Mme Boisdru d’un ton aigre-doux répondit : Tu n’en auras pas ; tu es plein. Tu sais, prends garde, c’est moi qui te mène ! Si tu ne me laisses pas la paix, Boisdru, tu vas t’en souvenir ! Et Boisdru criait de plus en plus, avec force jurons que nous passons sous silence par respect pour le lecteur. Vais-je entrer, se dit de Verneuil ? Que faire ? S’ils m’ont vu venir que diront-ils si je ne me montre ?

Il en était à cette réflexion quand il entendit Boisdru répéter à sa douce moitié : Donne-m’en un, rien qu’un !

— Non ! non ! Boisdru, t’en as assez ! Fiche-moi la paix ou sinon… Boisdru insistait toujours.

M. de Verneuil, qui se rendait compte de la scène intérieure entendit un bruit singulier comme celui d’une personne qui frappe avec violence sur les joues d’une autre, et Mme Boisdru disait : Tiens ! Boisdru, en as-tu assez ?… va te coucher maintenant. Boisson infâme ! C’est le diable qui a inventé cela !

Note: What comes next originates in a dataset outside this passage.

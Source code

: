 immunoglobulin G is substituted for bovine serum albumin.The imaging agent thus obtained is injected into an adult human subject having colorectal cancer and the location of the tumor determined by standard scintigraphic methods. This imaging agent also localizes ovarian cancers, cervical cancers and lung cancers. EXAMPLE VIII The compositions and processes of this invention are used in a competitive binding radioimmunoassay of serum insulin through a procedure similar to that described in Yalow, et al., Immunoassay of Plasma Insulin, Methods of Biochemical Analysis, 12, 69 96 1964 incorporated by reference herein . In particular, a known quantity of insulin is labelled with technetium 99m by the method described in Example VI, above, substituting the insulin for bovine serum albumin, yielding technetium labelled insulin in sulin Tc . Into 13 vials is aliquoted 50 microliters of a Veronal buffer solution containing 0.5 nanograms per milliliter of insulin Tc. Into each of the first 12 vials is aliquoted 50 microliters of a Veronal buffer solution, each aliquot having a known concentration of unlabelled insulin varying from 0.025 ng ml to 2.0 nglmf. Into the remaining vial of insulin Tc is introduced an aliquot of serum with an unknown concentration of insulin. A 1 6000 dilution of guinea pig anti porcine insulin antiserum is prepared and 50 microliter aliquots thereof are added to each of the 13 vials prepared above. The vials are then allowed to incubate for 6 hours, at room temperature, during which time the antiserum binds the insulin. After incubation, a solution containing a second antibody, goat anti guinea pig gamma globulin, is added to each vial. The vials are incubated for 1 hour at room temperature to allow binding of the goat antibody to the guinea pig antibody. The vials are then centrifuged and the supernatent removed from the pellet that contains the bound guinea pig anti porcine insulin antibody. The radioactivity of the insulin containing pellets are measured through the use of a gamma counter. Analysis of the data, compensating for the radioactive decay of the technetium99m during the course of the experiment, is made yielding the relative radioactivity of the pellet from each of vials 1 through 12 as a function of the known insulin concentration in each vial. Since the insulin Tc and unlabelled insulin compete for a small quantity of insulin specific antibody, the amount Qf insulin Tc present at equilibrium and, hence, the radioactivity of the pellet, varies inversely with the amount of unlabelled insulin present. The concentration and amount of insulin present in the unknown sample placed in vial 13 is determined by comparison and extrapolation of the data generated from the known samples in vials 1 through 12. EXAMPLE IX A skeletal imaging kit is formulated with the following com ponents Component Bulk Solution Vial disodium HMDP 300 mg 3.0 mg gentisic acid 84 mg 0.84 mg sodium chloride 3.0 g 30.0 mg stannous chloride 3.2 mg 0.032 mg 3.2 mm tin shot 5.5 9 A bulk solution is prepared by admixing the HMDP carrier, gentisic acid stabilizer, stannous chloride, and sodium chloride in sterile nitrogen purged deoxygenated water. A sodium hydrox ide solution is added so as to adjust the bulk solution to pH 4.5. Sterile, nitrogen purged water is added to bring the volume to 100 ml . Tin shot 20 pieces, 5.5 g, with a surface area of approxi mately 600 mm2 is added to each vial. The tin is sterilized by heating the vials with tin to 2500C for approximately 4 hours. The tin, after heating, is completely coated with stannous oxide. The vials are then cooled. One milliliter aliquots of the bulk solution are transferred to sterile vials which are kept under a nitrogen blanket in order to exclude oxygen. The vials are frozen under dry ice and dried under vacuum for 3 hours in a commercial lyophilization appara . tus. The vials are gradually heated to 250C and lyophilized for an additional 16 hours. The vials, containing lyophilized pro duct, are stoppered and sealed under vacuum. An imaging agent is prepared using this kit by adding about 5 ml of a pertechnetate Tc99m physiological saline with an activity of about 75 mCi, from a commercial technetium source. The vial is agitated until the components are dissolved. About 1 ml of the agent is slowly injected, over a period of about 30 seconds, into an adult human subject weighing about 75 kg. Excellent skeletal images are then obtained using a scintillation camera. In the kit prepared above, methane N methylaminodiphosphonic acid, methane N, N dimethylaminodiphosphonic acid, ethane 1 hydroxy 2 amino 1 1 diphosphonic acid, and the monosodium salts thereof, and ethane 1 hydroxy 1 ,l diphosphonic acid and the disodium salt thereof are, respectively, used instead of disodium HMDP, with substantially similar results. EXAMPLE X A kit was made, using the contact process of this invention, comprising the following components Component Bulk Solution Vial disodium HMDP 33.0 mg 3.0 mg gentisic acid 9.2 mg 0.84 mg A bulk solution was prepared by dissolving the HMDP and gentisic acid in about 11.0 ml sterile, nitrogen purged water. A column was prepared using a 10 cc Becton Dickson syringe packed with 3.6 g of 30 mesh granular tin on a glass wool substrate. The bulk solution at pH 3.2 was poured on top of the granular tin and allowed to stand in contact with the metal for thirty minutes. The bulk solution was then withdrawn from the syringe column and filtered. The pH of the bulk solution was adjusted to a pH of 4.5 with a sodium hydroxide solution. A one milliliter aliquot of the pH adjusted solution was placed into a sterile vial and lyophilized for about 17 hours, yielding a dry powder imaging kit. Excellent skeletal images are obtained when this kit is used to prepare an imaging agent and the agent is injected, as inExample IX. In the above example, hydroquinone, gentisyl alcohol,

Après quelques instants d’attente, qui lui parurent des siècles, tant il craignait d’être découvert, M. de Verneuil frappa à la porte. En un clin d’œil, Mme Boisdru mit les chaises en place et ouvrit à la hâte. C’était une femme d’une taille herculéenne, grande, forte, et d’un tempérament énergique. Elle avait assez d’empire sur Boisdru pour le maîtriser, et c’est elle qui menait la barque. Tout de même, quelquefois, Boisdru prenait des ribotes. Dans ce temps-là, Mme Boisdru devait lui faire la leçon. Ce matin même le cher homme arrivait du village un peu éméché, et on sait le reste.

— Bonjour, Mme Boisdru, dit M. de Verneuil, votre mari est-il ici ?

— Oui, Monsieur, il est ici, mais il n’est pas en état de vous recevoir. Il vient d’arriver plein jusqu’au cou ; aussi je l’ai envoyé se dégriser dans sa chambre. C’est qu’il ne me mène pas comme il veut, je le plaindrais ; je sais lui trouver les côtes. Asseyez-vous, M. de Verneuil.

— Non, Madame, merci, je ne peux être longtemps, j’étais venu pour lui parler de l’auberge. M. le Curé voudrait qu’elle disparaisse, si l’on pouvait réussir ?

— Vous avez grandement raison, Monsieur, de faire la guerre à cette infâme boisson. Que je plains les pauvres femmes qui ont des ivrognes. Le mien n’en prend que de temps à autre et si je ne me retenais pas, je l’assommerais… ! mais, c’est encore de valeur ! il faut bien porter sa croix ! Dans tous les cas je vous encourage, mes belles-sœurs et moi, nous allons bien prier pour que vous gagniez votre cause.

Sur ce, M. de Verneuil prit congé de Mme Boisdru. En s’en allant, il se dit : j’en ai assez pour aujourd’hui, je suis convaincu que nous devons travailler avec encore plus d’ardeur et que le bon Dieu ne pourra que bénir nos efforts.

  1. Endroits où l’on vend des boissons fermentées sans licence.